Another great collection on Radio 4’s start the week programme. Listen again to it here.
There was this fascinating discussion about KINDNESS, relating to this new book, co written by a psycho analyst Adam Philips and Historian Barbara Taylor.
They appear to take the view that our society has retreated from kindness as a way of interacting and engaging with the people around us. We assume that we are no longer inter-dependent and needful of others, and so kindness becomes identified with a kind of weakness and vulnerability.
They go as far as to suggest that we tend naturally towards kindness, but learn to suppress this as we grow into our culture. All Kindness, suggests Philips, is a RISK- but a risk that is transformative in the taking.
There is a review of this book in Guardian by Mary Warnock where she says this
Kindness to others arises out of sympathy. As the authors note, there is much evidence that other animals besides human beings (or “men” as they properly designate them) can enter into the sufferings and fears of others of their kind. But it is human animals alone who, because of their imaginative powers, can enter into the feelings of other people far removed from them, whom they cannot see or touch, but whose plight as fellow-humans they can share
In the Gospel of St Luke, a lawyer is told by Jesus that to live well he must love his neighbour as himself and, when he further asks who is to count as his neighbour, Jesus answers with the story of the good Samaritan, for many the very essence of Christianity. Kindness here arose spontaneously, not in obedience to any rule, in fact in defiance of convention. But as Christianity became increasingly ecclesiastical and hierarchical, with the consequent corruption of the priesthood, the good Samaritan was forgotten.

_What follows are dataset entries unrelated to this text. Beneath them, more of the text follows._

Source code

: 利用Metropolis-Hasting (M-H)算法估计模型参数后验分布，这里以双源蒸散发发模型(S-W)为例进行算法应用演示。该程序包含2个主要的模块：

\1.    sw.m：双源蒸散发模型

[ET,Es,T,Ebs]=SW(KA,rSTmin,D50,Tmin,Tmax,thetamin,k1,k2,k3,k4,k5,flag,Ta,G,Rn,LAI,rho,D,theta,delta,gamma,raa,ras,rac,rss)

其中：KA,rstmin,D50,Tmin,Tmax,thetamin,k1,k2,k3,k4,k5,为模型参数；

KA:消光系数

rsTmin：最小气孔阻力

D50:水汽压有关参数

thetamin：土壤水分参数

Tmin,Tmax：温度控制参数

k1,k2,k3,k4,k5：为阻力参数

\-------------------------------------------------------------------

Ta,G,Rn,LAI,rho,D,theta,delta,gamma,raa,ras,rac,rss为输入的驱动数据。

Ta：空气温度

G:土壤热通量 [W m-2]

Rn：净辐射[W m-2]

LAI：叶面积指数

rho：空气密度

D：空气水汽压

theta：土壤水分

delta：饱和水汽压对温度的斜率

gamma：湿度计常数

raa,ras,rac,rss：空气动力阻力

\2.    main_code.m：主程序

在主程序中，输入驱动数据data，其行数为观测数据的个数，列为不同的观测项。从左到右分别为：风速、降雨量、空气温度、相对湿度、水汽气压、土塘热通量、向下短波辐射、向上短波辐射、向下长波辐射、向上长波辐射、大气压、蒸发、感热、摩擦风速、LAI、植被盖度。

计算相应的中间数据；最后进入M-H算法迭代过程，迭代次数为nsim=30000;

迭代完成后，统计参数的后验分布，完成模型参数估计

The new Protestantism declared man to be fundamentally sinful, such good actions as he could do dependent on the grace of God; and so the possibility of natural kindness disappeared.

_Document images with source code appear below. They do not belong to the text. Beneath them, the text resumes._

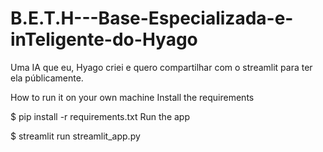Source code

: # B.E.T.H---Base-Especializada-e-inTeligente-do-Hyago
Uma IA que eu, Hyago criei e quero compartilhar com o streamlit para ter ela públicamente.

How to run it on your own machine
Install the requirements

$ pip install -r requirements.txt
Run the app

$ streamlit run streamlit_app.py
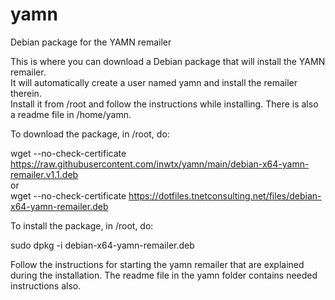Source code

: # yamn
Debian package for the YAMN remailer

This is where you can download a Debian package that will install the YAMN remailer.  
It will automatically create a user named yamn and install the remailer therein.  
Install it from /root and follow the instructions while installing.  There is also  
a readme file in /home/yamn.  
  
  To download the package, in /root, do:  
  
wget --no-check-certificate https://raw.githubusercontent.com/inwtx/yamn/main/debian-x64-yamn-remailer.v1.1.deb  
or  
wget --no-check-certificate https://dotfiles.tnetconsulting.net/files/debian-x64-yamn-remailer.deb  

  
To install the package, in /root, do:  
 
 sudo dpkg -i debian-x64-yamn-remailer.deb  
   
   
Follow the instructions for starting the yamn remailer that are explained during the installation. The readme file in the yamn folder contains needed instructions also.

So we come back to Jesus, and his call to live for a radically different agenda, according to the rules of a New Kingdom. And one of the watch-words of this new kingdom- is kindness.
It is one of those fruit listed by Paul as evidence of the indwelling of the Holy Spirit. (See here for some more ponderings on this.)
When we come into contact with kindness at a point of real need, we rarely forget it. It lives on in our souls. As Paul said in 1 Corinthians- all sorts of other loud and visible manifestations of faith will clang like gongs and then fall silent- but love will last for ever.
Which makes me think again about the myth of the super-Christian. I am interested in the stature aquired and the adoration we give to some of our leaders- perhaps for their charisma, their vision or their oratory power. When one of these paragons of Christianity falls from Grace, how dreadful it seems… how shocking.
Might this be because we measure spirituality according to a strange criteria? We equate knowledge with understanding, declaration with practice and power with ordination from on high.
Might we best return to a simple measure- of kindness shown, and a skew towards grace in all things. These are the leaders I look for. Jesus has ruined the others for me!